Among the records, find the lines that hold the string "longtable" and return them.

===== The records =====

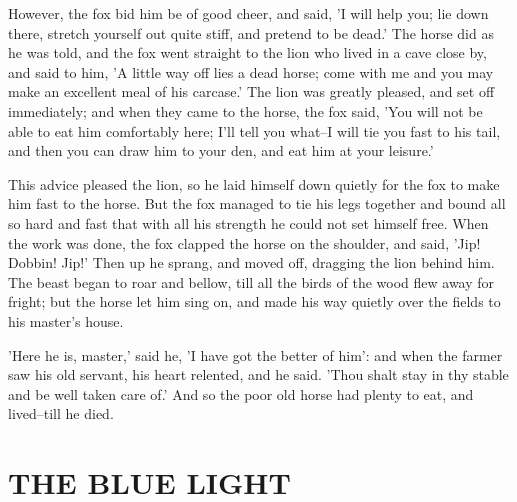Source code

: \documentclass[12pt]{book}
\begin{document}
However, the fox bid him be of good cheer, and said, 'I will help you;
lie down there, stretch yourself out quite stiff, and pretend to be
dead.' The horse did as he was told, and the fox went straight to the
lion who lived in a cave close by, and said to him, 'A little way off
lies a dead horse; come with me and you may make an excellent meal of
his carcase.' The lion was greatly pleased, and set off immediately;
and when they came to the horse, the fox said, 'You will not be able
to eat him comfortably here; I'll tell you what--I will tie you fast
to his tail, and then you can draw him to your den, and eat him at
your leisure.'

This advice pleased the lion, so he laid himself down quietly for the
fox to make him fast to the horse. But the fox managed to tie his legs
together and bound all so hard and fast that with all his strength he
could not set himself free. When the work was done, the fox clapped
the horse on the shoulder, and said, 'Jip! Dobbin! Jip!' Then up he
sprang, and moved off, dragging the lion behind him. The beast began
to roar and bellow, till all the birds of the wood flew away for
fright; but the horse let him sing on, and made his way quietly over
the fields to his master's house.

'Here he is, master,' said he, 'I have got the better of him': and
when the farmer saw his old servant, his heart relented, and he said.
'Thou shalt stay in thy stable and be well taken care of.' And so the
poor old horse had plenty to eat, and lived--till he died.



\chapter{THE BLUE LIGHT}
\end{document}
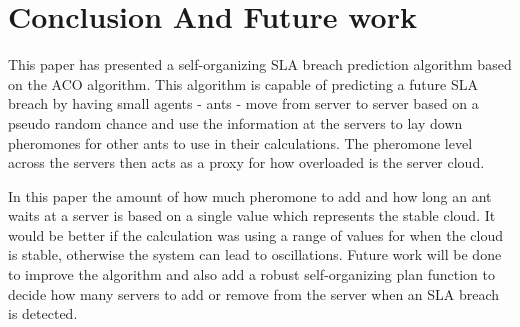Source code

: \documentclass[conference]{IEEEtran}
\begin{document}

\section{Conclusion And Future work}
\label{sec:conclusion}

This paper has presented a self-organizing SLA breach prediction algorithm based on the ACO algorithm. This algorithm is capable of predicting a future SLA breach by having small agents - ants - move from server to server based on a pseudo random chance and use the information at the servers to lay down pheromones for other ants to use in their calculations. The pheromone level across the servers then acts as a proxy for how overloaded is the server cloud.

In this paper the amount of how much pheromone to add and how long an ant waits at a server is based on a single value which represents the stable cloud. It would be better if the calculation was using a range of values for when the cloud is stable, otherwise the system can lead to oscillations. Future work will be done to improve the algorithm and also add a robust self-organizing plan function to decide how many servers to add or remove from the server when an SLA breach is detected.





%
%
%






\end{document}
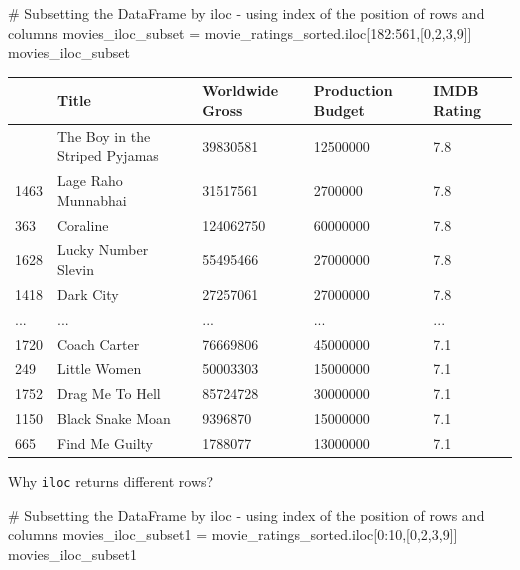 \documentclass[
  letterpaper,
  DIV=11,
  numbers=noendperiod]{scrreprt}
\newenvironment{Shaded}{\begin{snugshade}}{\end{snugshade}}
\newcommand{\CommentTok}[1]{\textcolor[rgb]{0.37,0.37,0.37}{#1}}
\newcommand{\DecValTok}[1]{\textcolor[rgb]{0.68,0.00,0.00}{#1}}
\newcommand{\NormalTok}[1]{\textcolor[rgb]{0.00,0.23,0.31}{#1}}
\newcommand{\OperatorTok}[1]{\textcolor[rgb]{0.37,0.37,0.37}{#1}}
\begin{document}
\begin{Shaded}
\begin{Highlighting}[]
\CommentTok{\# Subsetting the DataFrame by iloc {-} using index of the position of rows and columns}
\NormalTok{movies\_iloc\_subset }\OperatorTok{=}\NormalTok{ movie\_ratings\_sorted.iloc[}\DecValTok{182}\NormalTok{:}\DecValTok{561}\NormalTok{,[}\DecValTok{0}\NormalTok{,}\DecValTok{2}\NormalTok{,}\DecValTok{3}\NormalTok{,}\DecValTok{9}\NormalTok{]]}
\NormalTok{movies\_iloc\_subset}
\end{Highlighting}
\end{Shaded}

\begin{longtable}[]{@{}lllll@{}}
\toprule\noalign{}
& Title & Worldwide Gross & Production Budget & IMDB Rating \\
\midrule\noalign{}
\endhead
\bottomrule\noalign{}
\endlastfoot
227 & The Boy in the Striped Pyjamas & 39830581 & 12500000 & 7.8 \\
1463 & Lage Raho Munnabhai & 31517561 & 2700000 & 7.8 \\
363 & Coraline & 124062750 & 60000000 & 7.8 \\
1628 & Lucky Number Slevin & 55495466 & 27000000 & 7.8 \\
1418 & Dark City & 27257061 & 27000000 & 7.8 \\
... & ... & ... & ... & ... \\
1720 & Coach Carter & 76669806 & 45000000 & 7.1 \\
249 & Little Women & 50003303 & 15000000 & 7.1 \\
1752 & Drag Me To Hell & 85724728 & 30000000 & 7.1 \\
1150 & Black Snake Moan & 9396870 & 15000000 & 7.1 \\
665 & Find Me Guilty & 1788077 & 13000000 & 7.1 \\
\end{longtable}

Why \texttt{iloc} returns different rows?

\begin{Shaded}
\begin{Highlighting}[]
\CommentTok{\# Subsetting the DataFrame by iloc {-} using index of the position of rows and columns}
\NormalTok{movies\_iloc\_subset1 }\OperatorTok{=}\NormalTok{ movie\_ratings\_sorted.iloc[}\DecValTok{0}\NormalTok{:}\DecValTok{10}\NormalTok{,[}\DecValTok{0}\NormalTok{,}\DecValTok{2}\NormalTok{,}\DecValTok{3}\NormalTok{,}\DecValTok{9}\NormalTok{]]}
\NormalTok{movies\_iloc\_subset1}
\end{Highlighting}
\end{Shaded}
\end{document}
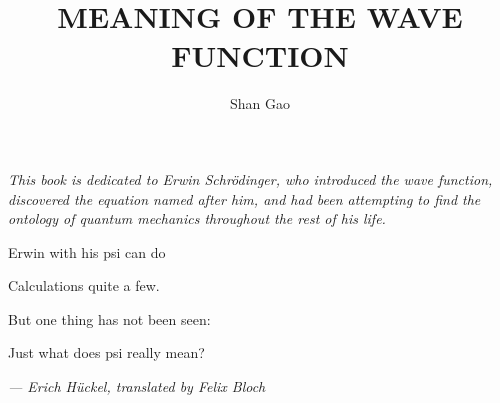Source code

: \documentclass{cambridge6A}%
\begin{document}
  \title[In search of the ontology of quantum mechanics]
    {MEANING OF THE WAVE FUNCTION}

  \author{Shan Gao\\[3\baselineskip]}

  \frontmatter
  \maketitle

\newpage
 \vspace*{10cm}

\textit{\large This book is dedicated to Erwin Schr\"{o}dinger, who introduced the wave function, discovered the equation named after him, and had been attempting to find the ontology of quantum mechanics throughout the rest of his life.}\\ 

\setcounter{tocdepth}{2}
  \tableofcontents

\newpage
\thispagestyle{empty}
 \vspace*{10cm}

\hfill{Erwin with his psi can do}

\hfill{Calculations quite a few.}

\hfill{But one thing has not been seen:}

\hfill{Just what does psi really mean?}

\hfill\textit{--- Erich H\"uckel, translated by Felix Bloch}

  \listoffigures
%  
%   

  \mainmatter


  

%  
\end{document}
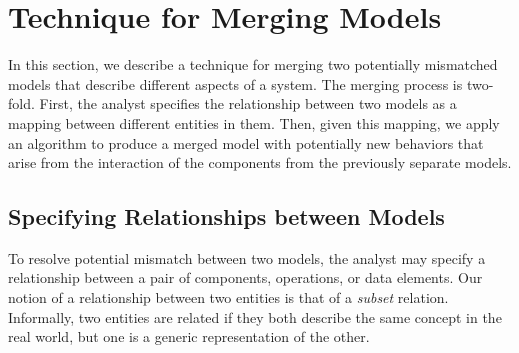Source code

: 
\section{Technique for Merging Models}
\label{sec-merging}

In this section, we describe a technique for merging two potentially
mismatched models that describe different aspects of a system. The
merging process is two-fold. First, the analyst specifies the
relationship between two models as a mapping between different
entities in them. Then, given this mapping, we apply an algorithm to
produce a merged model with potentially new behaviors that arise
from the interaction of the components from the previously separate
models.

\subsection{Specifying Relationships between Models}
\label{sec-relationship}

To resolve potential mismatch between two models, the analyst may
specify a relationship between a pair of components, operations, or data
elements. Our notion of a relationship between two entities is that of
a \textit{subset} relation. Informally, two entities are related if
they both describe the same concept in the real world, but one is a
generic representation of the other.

=====

### Output for this exercise
\begin{longtable}[]{@{}lllll@{}}
\end{longtable}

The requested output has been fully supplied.